### Supplied material:
--------------------------------------------------
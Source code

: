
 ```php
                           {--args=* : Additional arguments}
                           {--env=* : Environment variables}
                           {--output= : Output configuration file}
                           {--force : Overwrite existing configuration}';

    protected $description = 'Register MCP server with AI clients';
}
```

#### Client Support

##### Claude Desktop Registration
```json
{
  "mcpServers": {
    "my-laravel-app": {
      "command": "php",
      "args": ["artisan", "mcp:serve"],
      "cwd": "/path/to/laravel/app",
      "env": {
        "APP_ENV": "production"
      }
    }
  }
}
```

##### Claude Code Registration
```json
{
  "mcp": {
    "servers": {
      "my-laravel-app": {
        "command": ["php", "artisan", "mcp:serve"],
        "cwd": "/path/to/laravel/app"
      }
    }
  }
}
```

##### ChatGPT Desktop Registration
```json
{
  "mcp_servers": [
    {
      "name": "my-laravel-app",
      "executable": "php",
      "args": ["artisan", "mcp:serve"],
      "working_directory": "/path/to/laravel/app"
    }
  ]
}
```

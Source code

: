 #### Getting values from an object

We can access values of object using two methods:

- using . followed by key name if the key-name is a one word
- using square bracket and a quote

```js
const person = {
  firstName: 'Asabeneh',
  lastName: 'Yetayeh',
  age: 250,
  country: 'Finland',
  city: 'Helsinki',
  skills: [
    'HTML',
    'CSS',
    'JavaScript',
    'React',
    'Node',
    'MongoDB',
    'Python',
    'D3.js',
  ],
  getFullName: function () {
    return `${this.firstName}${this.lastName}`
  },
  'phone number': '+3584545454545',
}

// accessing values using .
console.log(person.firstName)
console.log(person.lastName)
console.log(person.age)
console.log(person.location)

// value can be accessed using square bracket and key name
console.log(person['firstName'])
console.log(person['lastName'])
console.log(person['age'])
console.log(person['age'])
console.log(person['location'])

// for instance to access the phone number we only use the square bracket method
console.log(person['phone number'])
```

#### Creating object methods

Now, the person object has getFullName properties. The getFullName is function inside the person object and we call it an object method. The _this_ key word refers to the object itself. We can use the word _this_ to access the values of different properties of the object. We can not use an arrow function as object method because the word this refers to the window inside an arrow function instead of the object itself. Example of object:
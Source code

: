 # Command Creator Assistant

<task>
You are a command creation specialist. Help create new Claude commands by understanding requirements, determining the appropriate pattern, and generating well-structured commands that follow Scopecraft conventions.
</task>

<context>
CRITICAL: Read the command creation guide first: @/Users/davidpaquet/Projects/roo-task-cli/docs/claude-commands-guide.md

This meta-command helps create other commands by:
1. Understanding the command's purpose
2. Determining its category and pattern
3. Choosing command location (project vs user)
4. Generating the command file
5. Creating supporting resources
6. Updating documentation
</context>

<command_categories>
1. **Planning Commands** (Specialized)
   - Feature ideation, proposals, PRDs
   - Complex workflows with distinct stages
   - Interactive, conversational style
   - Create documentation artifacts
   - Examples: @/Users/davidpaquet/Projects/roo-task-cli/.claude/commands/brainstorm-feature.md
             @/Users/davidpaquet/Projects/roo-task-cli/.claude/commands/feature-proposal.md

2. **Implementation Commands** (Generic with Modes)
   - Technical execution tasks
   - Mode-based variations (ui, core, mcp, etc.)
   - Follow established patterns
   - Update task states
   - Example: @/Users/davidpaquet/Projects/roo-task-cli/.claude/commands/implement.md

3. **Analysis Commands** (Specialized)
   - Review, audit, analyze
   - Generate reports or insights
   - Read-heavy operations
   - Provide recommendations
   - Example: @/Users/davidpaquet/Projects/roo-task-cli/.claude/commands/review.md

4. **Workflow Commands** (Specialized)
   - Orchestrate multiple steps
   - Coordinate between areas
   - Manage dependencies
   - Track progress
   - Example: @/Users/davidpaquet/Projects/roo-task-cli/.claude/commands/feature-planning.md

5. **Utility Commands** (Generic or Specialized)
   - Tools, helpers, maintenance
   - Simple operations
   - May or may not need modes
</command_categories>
--------------------------------------------------
### Work request:
Every entry is to be retyped word for word.

### Finished task:
Source code

:
 ```php
                           {--args=* : Additional arguments}
                           {--env=* : Environment variables}
                           {--output= : Output configuration file}
                           {--force : Overwrite existing configuration}';

    protected $description = 'Register MCP server with AI clients';
}
```

#### Client Support

##### Claude Desktop Registration
```json
{
  "mcpServers": {
    "my-laravel-app": {
      "command": "php",
      "args": ["artisan", "mcp:serve"],
      "cwd": "/path/to/laravel/app",
      "env": {
        "APP_ENV": "production"
      }
    }
  }
}
```

##### Claude Code Registration
```json
{
  "mcp": {
    "servers": {
      "my-laravel-app": {
        "command": ["php", "artisan", "mcp:serve"],
        "cwd": "/path/to/laravel/app"
      }
    }
  }
}
```

##### ChatGPT Desktop Registration
```json
{
  "mcp_servers": [
    {
      "name": "my-laravel-app",
      "executable": "php",
      "args": ["artisan", "mcp:serve"],
      "working_directory": "/path/to/laravel/app"
    }
  ]
}
```

Source code

: #### Getting values from an object

We can access values of object using two methods:

- using . followed by key name if the key-name is a one word
- using square bracket and a quote

```js
const person = {
  firstName: 'Asabeneh',
  lastName: 'Yetayeh',
  age: 250,
  country: 'Finland',
  city: 'Helsinki',
  skills: [
    'HTML',
    'CSS',
    'JavaScript',
    'React',
    'Node',
    'MongoDB',
    'Python',
    'D3.js',
  ],
  getFullName: function () {
    return `${this.firstName}${this.lastName}`
  },
  'phone number': '+3584545454545',
}

// accessing values using .
console.log(person.firstName)
console.log(person.lastName)
console.log(person.age)
console.log(person.location)

// value can be accessed using square bracket and key name
console.log(person['firstName'])
console.log(person['lastName'])
console.log(person['age'])
console.log(person['age'])
console.log(person['location'])

// for instance to access the phone number we only use the square bracket method
console.log(person['phone number'])
```

#### Creating object methods

Now, the person object has getFullName properties. The getFullName is function inside the person object and we call it an object method. The _this_ key word refers to the object itself. We can use the word _this_ to access the values of different properties of the object. We can not use an arrow function as object method because the word this refers to the window inside an arrow function instead of the object itself. Example of object:
Source code

: # Command Creator Assistant

<task>
You are a command creation specialist. Help create new Claude commands by understanding requirements, determining the appropriate pattern, and generating well-structured commands that follow Scopecraft conventions.
</task>

<context>
CRITICAL: Read the command creation guide first: @/Users/davidpaquet/Projects/roo-task-cli/docs/claude-commands-guide.md

This meta-command helps create other commands by:
1. Understanding the command's purpose
2. Determining its category and pattern
3. Choosing command location (project vs user)
4. Generating the command file
5. Creating supporting resources
6. Updating documentation
</context>

<command_categories>
1. **Planning Commands** (Specialized)
   - Feature ideation, proposals, PRDs
   - Complex workflows with distinct stages
   - Interactive, conversational style
   - Create documentation artifacts
   - Examples: @/Users/davidpaquet/Projects/roo-task-cli/.claude/commands/brainstorm-feature.md
             @/Users/davidpaquet/Projects/roo-task-cli/.claude/commands/feature-proposal.md

2. **Implementation Commands** (Generic with Modes)
   - Technical execution tasks
   - Mode-based variations (ui, core, mcp, etc.)
   - Follow established patterns
   - Update task states
   - Example: @/Users/davidpaquet/Projects/roo-task-cli/.claude/commands/implement.md

3. **Analysis Commands** (Specialized)
   - Review, audit, analyze
   - Generate reports or insights
   - Read-heavy operations
   - Provide recommendations
   - Example: @/Users/davidpaquet/Projects/roo-task-cli/.claude/commands/review.md

4. **Workflow Commands** (Specialized)
   - Orchestrate multiple steps
   - Coordinate between areas
   - Manage dependencies
   - Track progress
   - Example: @/Users/davidpaquet/Projects/roo-task-cli/.claude/commands/feature-planning.md

5. **Utility Commands** (Generic or Specialized)
   - Tools, helpers, maintenance
   - Simple operations
   - May or may not need modes
</command_categories>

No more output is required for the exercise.